▶ [DATA TO EXAMINE]
((
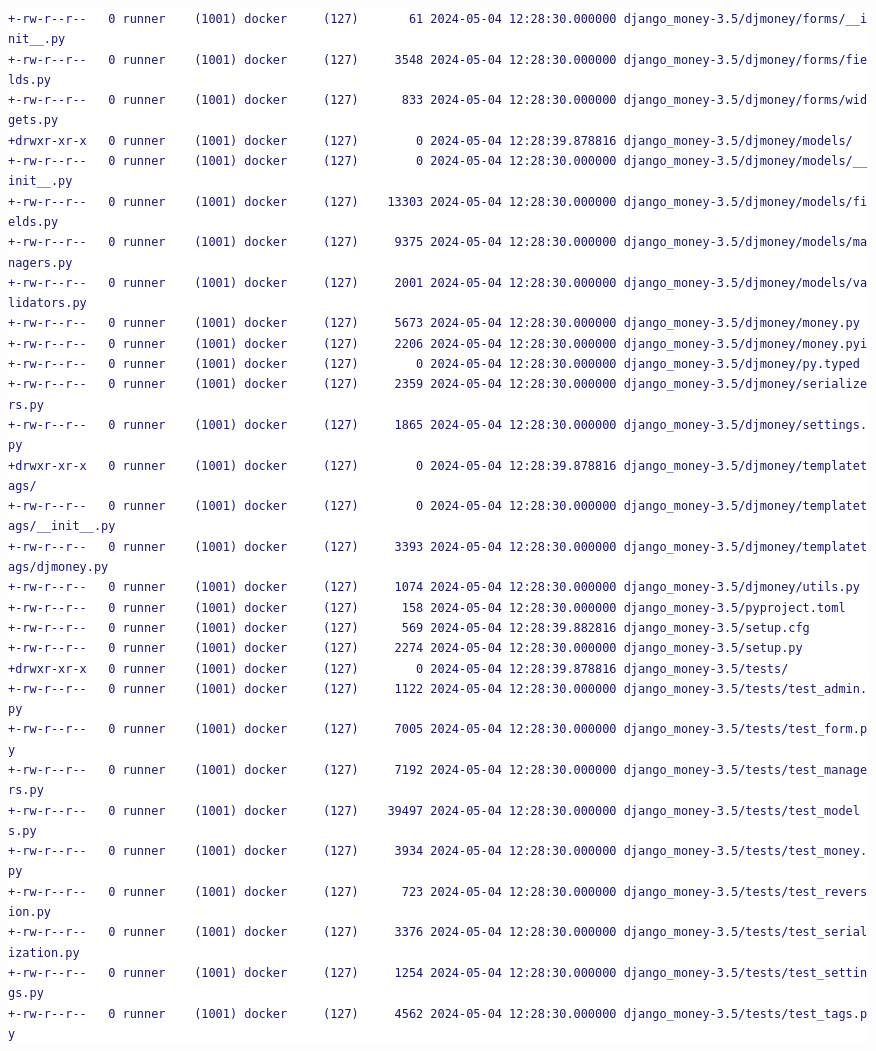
 ```diff
+-rw-r--r--   0 runner    (1001) docker     (127)       61 2024-05-04 12:28:30.000000 django_money-3.5/djmoney/forms/__init__.py
+-rw-r--r--   0 runner    (1001) docker     (127)     3548 2024-05-04 12:28:30.000000 django_money-3.5/djmoney/forms/fields.py
+-rw-r--r--   0 runner    (1001) docker     (127)      833 2024-05-04 12:28:30.000000 django_money-3.5/djmoney/forms/widgets.py
+drwxr-xr-x   0 runner    (1001) docker     (127)        0 2024-05-04 12:28:39.878816 django_money-3.5/djmoney/models/
+-rw-r--r--   0 runner    (1001) docker     (127)        0 2024-05-04 12:28:30.000000 django_money-3.5/djmoney/models/__init__.py
+-rw-r--r--   0 runner    (1001) docker     (127)    13303 2024-05-04 12:28:30.000000 django_money-3.5/djmoney/models/fields.py
+-rw-r--r--   0 runner    (1001) docker     (127)     9375 2024-05-04 12:28:30.000000 django_money-3.5/djmoney/models/managers.py
+-rw-r--r--   0 runner    (1001) docker     (127)     2001 2024-05-04 12:28:30.000000 django_money-3.5/djmoney/models/validators.py
+-rw-r--r--   0 runner    (1001) docker     (127)     5673 2024-05-04 12:28:30.000000 django_money-3.5/djmoney/money.py
+-rw-r--r--   0 runner    (1001) docker     (127)     2206 2024-05-04 12:28:30.000000 django_money-3.5/djmoney/money.pyi
+-rw-r--r--   0 runner    (1001) docker     (127)        0 2024-05-04 12:28:30.000000 django_money-3.5/djmoney/py.typed
+-rw-r--r--   0 runner    (1001) docker     (127)     2359 2024-05-04 12:28:30.000000 django_money-3.5/djmoney/serializers.py
+-rw-r--r--   0 runner    (1001) docker     (127)     1865 2024-05-04 12:28:30.000000 django_money-3.5/djmoney/settings.py
+drwxr-xr-x   0 runner    (1001) docker     (127)        0 2024-05-04 12:28:39.878816 django_money-3.5/djmoney/templatetags/
+-rw-r--r--   0 runner    (1001) docker     (127)        0 2024-05-04 12:28:30.000000 django_money-3.5/djmoney/templatetags/__init__.py
+-rw-r--r--   0 runner    (1001) docker     (127)     3393 2024-05-04 12:28:30.000000 django_money-3.5/djmoney/templatetags/djmoney.py
+-rw-r--r--   0 runner    (1001) docker     (127)     1074 2024-05-04 12:28:30.000000 django_money-3.5/djmoney/utils.py
+-rw-r--r--   0 runner    (1001) docker     (127)      158 2024-05-04 12:28:30.000000 django_money-3.5/pyproject.toml
+-rw-r--r--   0 runner    (1001) docker     (127)      569 2024-05-04 12:28:39.882816 django_money-3.5/setup.cfg
+-rw-r--r--   0 runner    (1001) docker     (127)     2274 2024-05-04 12:28:30.000000 django_money-3.5/setup.py
+drwxr-xr-x   0 runner    (1001) docker     (127)        0 2024-05-04 12:28:39.878816 django_money-3.5/tests/
+-rw-r--r--   0 runner    (1001) docker     (127)     1122 2024-05-04 12:28:30.000000 django_money-3.5/tests/test_admin.py
+-rw-r--r--   0 runner    (1001) docker     (127)     7005 2024-05-04 12:28:30.000000 django_money-3.5/tests/test_form.py
+-rw-r--r--   0 runner    (1001) docker     (127)     7192 2024-05-04 12:28:30.000000 django_money-3.5/tests/test_managers.py
+-rw-r--r--   0 runner    (1001) docker     (127)    39497 2024-05-04 12:28:30.000000 django_money-3.5/tests/test_models.py
+-rw-r--r--   0 runner    (1001) docker     (127)     3934 2024-05-04 12:28:30.000000 django_money-3.5/tests/test_money.py
+-rw-r--r--   0 runner    (1001) docker     (127)      723 2024-05-04 12:28:30.000000 django_money-3.5/tests/test_reversion.py
+-rw-r--r--   0 runner    (1001) docker     (127)     3376 2024-05-04 12:28:30.000000 django_money-3.5/tests/test_serialization.py
+-rw-r--r--   0 runner    (1001) docker     (127)     1254 2024-05-04 12:28:30.000000 django_money-3.5/tests/test_settings.py
+-rw-r--r--   0 runner    (1001) docker     (127)     4562 2024-05-04 12:28:30.000000 django_money-3.5/tests/test_tags.py
```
))
▶ [TASK REQUIREMENTS]
Word for word, print every record, and leave out any picture.

▶ [WRITTEN RESPONSE]
 ```diff
+-rw-r--r--   0 runner    (1001) docker     (127)       61 2024-05-04 12:28:30.000000 django_money-3.5/djmoney/forms/__init__.py
+-rw-r--r--   0 runner    (1001) docker     (127)     3548 2024-05-04 12:28:30.000000 django_money-3.5/djmoney/forms/fields.py
+-rw-r--r--   0 runner    (1001) docker     (127)      833 2024-05-04 12:28:30.000000 django_money-3.5/djmoney/forms/widgets.py
+drwxr-xr-x   0 runner    (1001) docker     (127)        0 2024-05-04 12:28:39.878816 django_money-3.5/djmoney/models/
+-rw-r--r--   0 runner    (1001) docker     (127)        0 2024-05-04 12:28:30.000000 django_money-3.5/djmoney/models/__init__.py
+-rw-r--r--   0 runner    (1001) docker     (127)    13303 2024-05-04 12:28:30.000000 django_money-3.5/djmoney/models/fields.py
+-rw-r--r--   0 runner    (1001) docker     (127)     9375 2024-05-04 12:28:30.000000 django_money-3.5/djmoney/models/managers.py
+-rw-r--r--   0 runner    (1001) docker     (127)     2001 2024-05-04 12:28:30.000000 django_money-3.5/djmoney/models/validators.py
+-rw-r--r--   0 runner    (1001) docker     (127)     5673 2024-05-04 12:28:30.000000 django_money-3.5/djmoney/money.py
+-rw-r--r--   0 runner    (1001) docker     (127)     2206 2024-05-04 12:28:30.000000 django_money-3.5/djmoney/money.pyi
+-rw-r--r--   0 runner    (1001) docker     (127)        0 2024-05-04 12:28:30.000000 django_money-3.5/djmoney/py.typed
+-rw-r--r--   0 runner    (1001) docker     (127)     2359 2024-05-04 12:28:30.000000 django_money-3.5/djmoney/serializers.py
+-rw-r--r--   0 runner    (1001) docker     (127)     1865 2024-05-04 12:28:30.000000 django_money-3.5/djmoney/settings.py
+drwxr-xr-x   0 runner    (1001) docker     (127)        0 2024-05-04 12:28:39.878816 django_money-3.5/djmoney/templatetags/
+-rw-r--r--   0 runner    (1001) docker     (127)        0 2024-05-04 12:28:30.000000 django_money-3.5/djmoney/templatetags/__init__.py
+-rw-r--r--   0 runner    (1001) docker     (127)     3393 2024-05-04 12:28:30.000000 django_money-3.5/djmoney/templatetags/djmoney.py
+-rw-r--r--   0 runner    (1001) docker     (127)     1074 2024-05-04 12:28:30.000000 django_money-3.5/djmoney/utils.py
+-rw-r--r--   0 runner    (1001) docker     (127)      158 2024-05-04 12:28:30.000000 django_money-3.5/pyproject.toml
+-rw-r--r--   0 runner    (1001) docker     (127)      569 2024-05-04 12:28:39.882816 django_money-3.5/setup.cfg
+-rw-r--r--   0 runner    (1001) docker     (127)     2274 2024-05-04 12:28:30.000000 django_money-3.5/setup.py
+drwxr-xr-x   0 runner    (1001) docker     (127)        0 2024-05-04 12:28:39.878816 django_money-3.5/tests/
+-rw-r--r--   0 runner    (1001) docker     (127)     1122 2024-05-04 12:28:30.000000 django_money-3.5/tests/test_admin.py
+-rw-r--r--   0 runner    (1001) docker     (127)     7005 2024-05-04 12:28:30.000000 django_money-3.5/tests/test_form.py
+-rw-r--r--   0 runner    (1001) docker     (127)     7192 2024-05-04 12:28:30.000000 django_money-3.5/tests/test_managers.py
+-rw-r--r--   0 runner    (1001) docker     (127)    39497 2024-05-04 12:28:30.000000 django_money-3.5/tests/test_models.py
+-rw-r--r--   0 runner    (1001) docker     (127)     3934 2024-05-04 12:28:30.000000 django_money-3.5/tests/test_money.py
+-rw-r--r--   0 runner    (1001) docker     (127)      723 2024-05-04 12:28:30.000000 django_money-3.5/tests/test_reversion.py
+-rw-r--r--   0 runner    (1001) docker     (127)     3376 2024-05-04 12:28:30.000000 django_money-3.5/tests/test_serialization.py
+-rw-r--r--   0 runner    (1001) docker     (127)     1254 2024-05-04 12:28:30.000000 django_money-3.5/tests/test_settings.py
+-rw-r--r--   0 runner    (1001) docker     (127)     4562 2024-05-04 12:28:30.000000 django_money-3.5/tests/test_tags.py
```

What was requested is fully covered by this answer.